*** INFORMATION SUPPLIED Section Begins ***
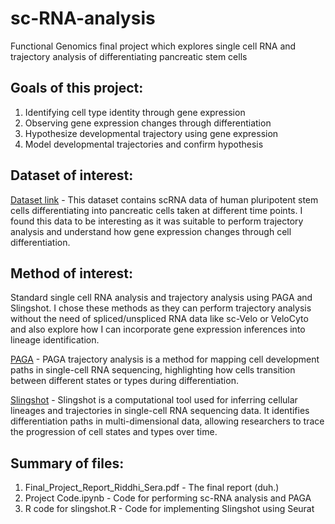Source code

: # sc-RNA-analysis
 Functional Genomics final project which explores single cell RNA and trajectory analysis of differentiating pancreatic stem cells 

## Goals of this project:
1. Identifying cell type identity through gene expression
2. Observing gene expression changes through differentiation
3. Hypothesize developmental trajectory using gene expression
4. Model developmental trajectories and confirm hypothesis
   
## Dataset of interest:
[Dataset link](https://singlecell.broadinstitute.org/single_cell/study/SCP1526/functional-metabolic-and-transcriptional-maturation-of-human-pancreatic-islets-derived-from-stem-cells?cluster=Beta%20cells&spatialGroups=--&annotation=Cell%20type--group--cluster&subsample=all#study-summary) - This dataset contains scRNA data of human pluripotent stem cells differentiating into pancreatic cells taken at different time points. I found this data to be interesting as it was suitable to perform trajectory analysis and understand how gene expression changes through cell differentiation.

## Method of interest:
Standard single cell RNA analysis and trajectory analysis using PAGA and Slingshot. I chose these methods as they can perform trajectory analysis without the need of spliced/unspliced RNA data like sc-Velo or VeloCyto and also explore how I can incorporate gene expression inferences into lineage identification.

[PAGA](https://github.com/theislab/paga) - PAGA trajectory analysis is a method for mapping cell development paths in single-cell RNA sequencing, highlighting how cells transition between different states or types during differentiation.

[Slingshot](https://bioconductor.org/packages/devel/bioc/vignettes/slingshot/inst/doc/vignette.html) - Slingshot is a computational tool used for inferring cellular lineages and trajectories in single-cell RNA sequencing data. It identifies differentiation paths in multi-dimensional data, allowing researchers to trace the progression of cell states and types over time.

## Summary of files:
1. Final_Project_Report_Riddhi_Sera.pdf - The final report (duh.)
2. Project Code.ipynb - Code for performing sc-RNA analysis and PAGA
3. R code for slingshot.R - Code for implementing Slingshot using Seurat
*** INFORMATION SUPPLIED Section Ends ***
## ACTIVITY
The material above is to be set down exactly, with pictures removed.

## FINISHED EXERCISE
Source code

: # sc-RNA-analysis
 Functional Genomics final project which explores single cell RNA and trajectory analysis of differentiating pancreatic stem cells 

## Goals of this project:
1. Identifying cell type identity through gene expression
2. Observing gene expression changes through differentiation
3. Hypothesize developmental trajectory using gene expression
4. Model developmental trajectories and confirm hypothesis
   
## Dataset of interest:
[Dataset link](https://singlecell.broadinstitute.org/single_cell/study/SCP1526/functional-metabolic-and-transcriptional-maturation-of-human-pancreatic-islets-derived-from-stem-cells?cluster=Beta%20cells&spatialGroups=--&annotation=Cell%20type--group--cluster&subsample=all#study-summary) - This dataset contains scRNA data of human pluripotent stem cells differentiating into pancreatic cells taken at different time points. I found this data to be interesting as it was suitable to perform trajectory analysis and understand how gene expression changes through cell differentiation.

## Method of interest:
Standard single cell RNA analysis and trajectory analysis using PAGA and Slingshot. I chose these methods as they can perform trajectory analysis without the need of spliced/unspliced RNA data like sc-Velo or VeloCyto and also explore how I can incorporate gene expression inferences into lineage identification.

[PAGA](https://github.com/theislab/paga) - PAGA trajectory analysis is a method for mapping cell development paths in single-cell RNA sequencing, highlighting how cells transition between different states or types during differentiation.

[Slingshot](https://bioconductor.org/packages/devel/bioc/vignettes/slingshot/inst/doc/vignette.html) - Slingshot is a computational tool used for inferring cellular lineages and trajectories in single-cell RNA sequencing data. It identifies differentiation paths in multi-dimensional data, allowing researchers to trace the progression of cell states and types over time.

## Summary of files:
1. Final_Project_Report_Riddhi_Sera.pdf - The final report (duh.)
2. Project Code.ipynb - Code for performing sc-RNA analysis and PAGA
3. R code for slingshot.R - Code for implementing Slingshot using Seurat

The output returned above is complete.